_Work item:_ In the copy, include every entry exactly but none of the images.

[[ Provided data, beginning ]]

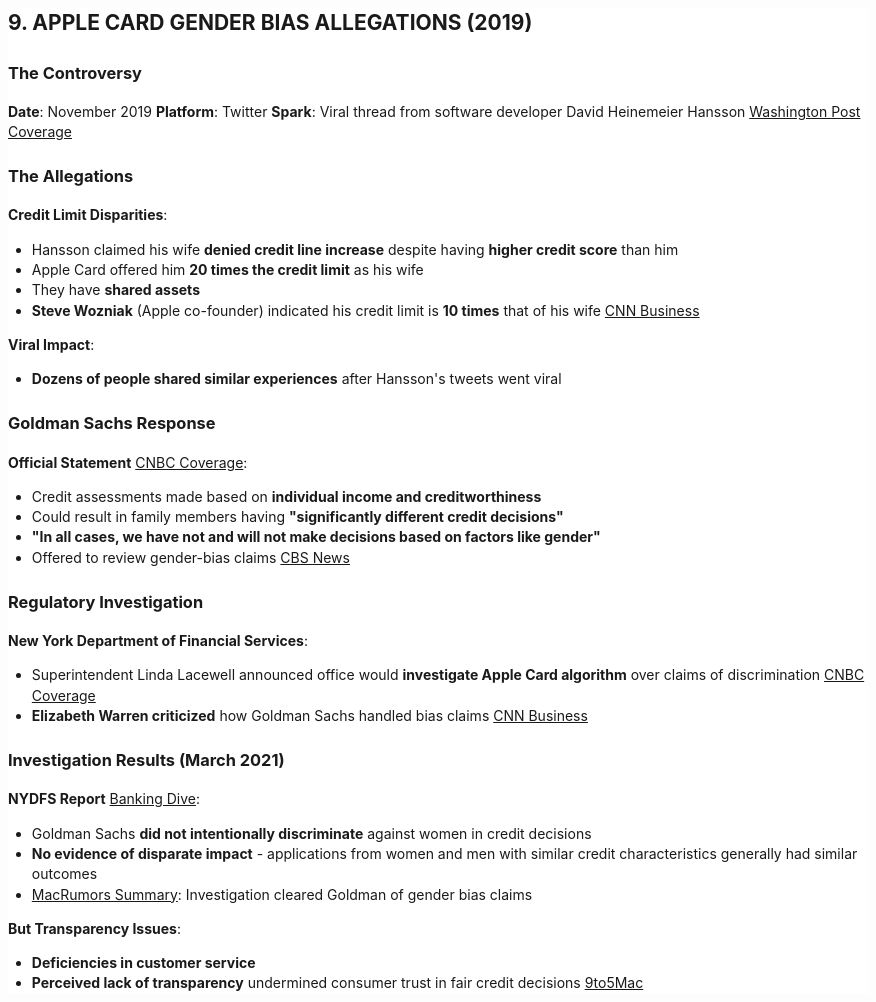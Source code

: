 
## 9. APPLE CARD GENDER BIAS ALLEGATIONS (2019)

### The Controversy
**Date**: November 2019
**Platform**: Twitter
**Spark**: Viral thread from software developer David Heinemeier Hansson [Washington Post Coverage](https://www.washingtonpost.com/business/2019/11/11/apple-card-algorithm-sparks-gender-bias-allegations-against-goldman-sachs/)

### The Allegations
**Credit Limit Disparities**:
- Hansson claimed his wife **denied credit line increase** despite having **higher credit score** than him
- Apple Card offered him **20 times the credit limit** as his wife
- They have **shared assets**
- **Steve Wozniak** (Apple co-founder) indicated his credit limit is **10 times** that of his wife [CNN Business](https://www.cnn.com/2019/11/12/business/apple-card-gender-bias/index.html)

**Viral Impact**:
- **Dozens of people shared similar experiences** after Hansson's tweets went viral

### Goldman Sachs Response
**Official Statement** [CNBC Coverage](https://www.cnbc.com/2019/11/10/wall-street-regulator-probes-goldman-over-allegations-of-sexist-credit-decisions-at-apple-card.html):
- Credit assessments made based on **individual income and creditworthiness**
- Could result in family members having **"significantly different credit decisions"**
- **"In all cases, we have not and will not make decisions based on factors like gender"**
- Offered to review gender-bias claims [CBS News](https://www.cbsnews.com/news/apple-credit-card-goldman-sachs-disputes-claims-that-apple-card-is-sexist/)

### Regulatory Investigation
**New York Department of Financial Services**:
- Superintendent Linda Lacewell announced office would **investigate Apple Card algorithm** over claims of discrimination [CNBC Coverage](https://www.cnbc.com/2019/11/11/goldman-wants-to-fix-the-apple-card-flaw-that-has-users-claiming-bias.html)
- **Elizabeth Warren criticized** how Goldman Sachs handled bias claims [CNN Business](https://www.cnn.com/2019/11/14/tech/elizabeth-warren-goldman-apple-card/index.html)

### Investigation Results (March 2021)
**NYDFS Report** [Banking Dive](https://www.bankingdive.com/news/goldman-sachs-gender-bias-claims-apple-card-women-new-york-dfs/597273/):
- Goldman Sachs **did not intentionally discriminate** against women in credit decisions
- **No evidence of disparate impact** - applications from women and men with similar credit characteristics generally had similar outcomes
- [MacRumors Summary](https://www.macrumors.com/2021/03/23/apple-card-cleared-of-gender-bias/): Investigation cleared Goldman of gender bias claims

**But Transparency Issues**:
- **Deficiencies in customer service**
- **Perceived lack of transparency** undermined consumer trust in fair credit decisions [9to5Mac](https://9to5mac.com/2021/03/23/apple-card-goldman-sachs-approvals/)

[[ Provided data, end ]]

_Completed exercise:_
Source code

: 
## 9. APPLE CARD GENDER BIAS ALLEGATIONS (2019)

### The Controversy
**Date**: November 2019
**Platform**: Twitter
**Spark**: Viral thread from software developer David Heinemeier Hansson [Washington Post Coverage](https://www.washingtonpost.com/business/2019/11/11/apple-card-algorithm-sparks-gender-bias-allegations-against-goldman-sachs/)

### The Allegations
**Credit Limit Disparities**:
- Hansson claimed his wife **denied credit line increase** despite having **higher credit score** than him
- Apple Card offered him **20 times the credit limit** as his wife
- They have **shared assets**
- **Steve Wozniak** (Apple co-founder) indicated his credit limit is **10 times** that of his wife [CNN Business](https://www.cnn.com/2019/11/12/business/apple-card-gender-bias/index.html)

**Viral Impact**:
- **Dozens of people shared similar experiences** after Hansson's tweets went viral

### Goldman Sachs Response
**Official Statement** [CNBC Coverage](https://www.cnbc.com/2019/11/10/wall-street-regulator-probes-goldman-over-allegations-of-sexist-credit-decisions-at-apple-card.html):
- Credit assessments made based on **individual income and creditworthiness**
- Could result in family members having **"significantly different credit decisions"**
- **"In all cases, we have not and will not make decisions based on factors like gender"**
- Offered to review gender-bias claims [CBS News](https://www.cbsnews.com/news/apple-credit-card-goldman-sachs-disputes-claims-that-apple-card-is-sexist/)

### Regulatory Investigation
**New York Department of Financial Services**:
- Superintendent Linda Lacewell announced office would **investigate Apple Card algorithm** over claims of discrimination [CNBC Coverage](https://www.cnbc.com/2019/11/11/goldman-wants-to-fix-the-apple-card-flaw-that-has-users-claiming-bias.html)
- **Elizabeth Warren criticized** how Goldman Sachs handled bias claims [CNN Business](https://www.cnn.com/2019/11/14/tech/elizabeth-warren-goldman-apple-card/index.html)

### Investigation Results (March 2021)
**NYDFS Report** [Banking Dive](https://www.bankingdive.com/news/goldman-sachs-gender-bias-claims-apple-card-women-new-york-dfs/597273/):
- Goldman Sachs **did not intentionally discriminate** against women in credit decisions
- **No evidence of disparate impact** - applications from women and men with similar credit characteristics generally had similar outcomes
- [MacRumors Summary](https://www.macrumors.com/2021/03/23/apple-card-cleared-of-gender-bias/): Investigation cleared Goldman of gender bias claims

**But Transparency Issues**:
- **Deficiencies in customer service**
- **Perceived lack of transparency** undermined consumer trust in fair credit decisions [9to5Mac](https://9to5mac.com/2021/03/23/apple-card-goldman-sachs-approvals/)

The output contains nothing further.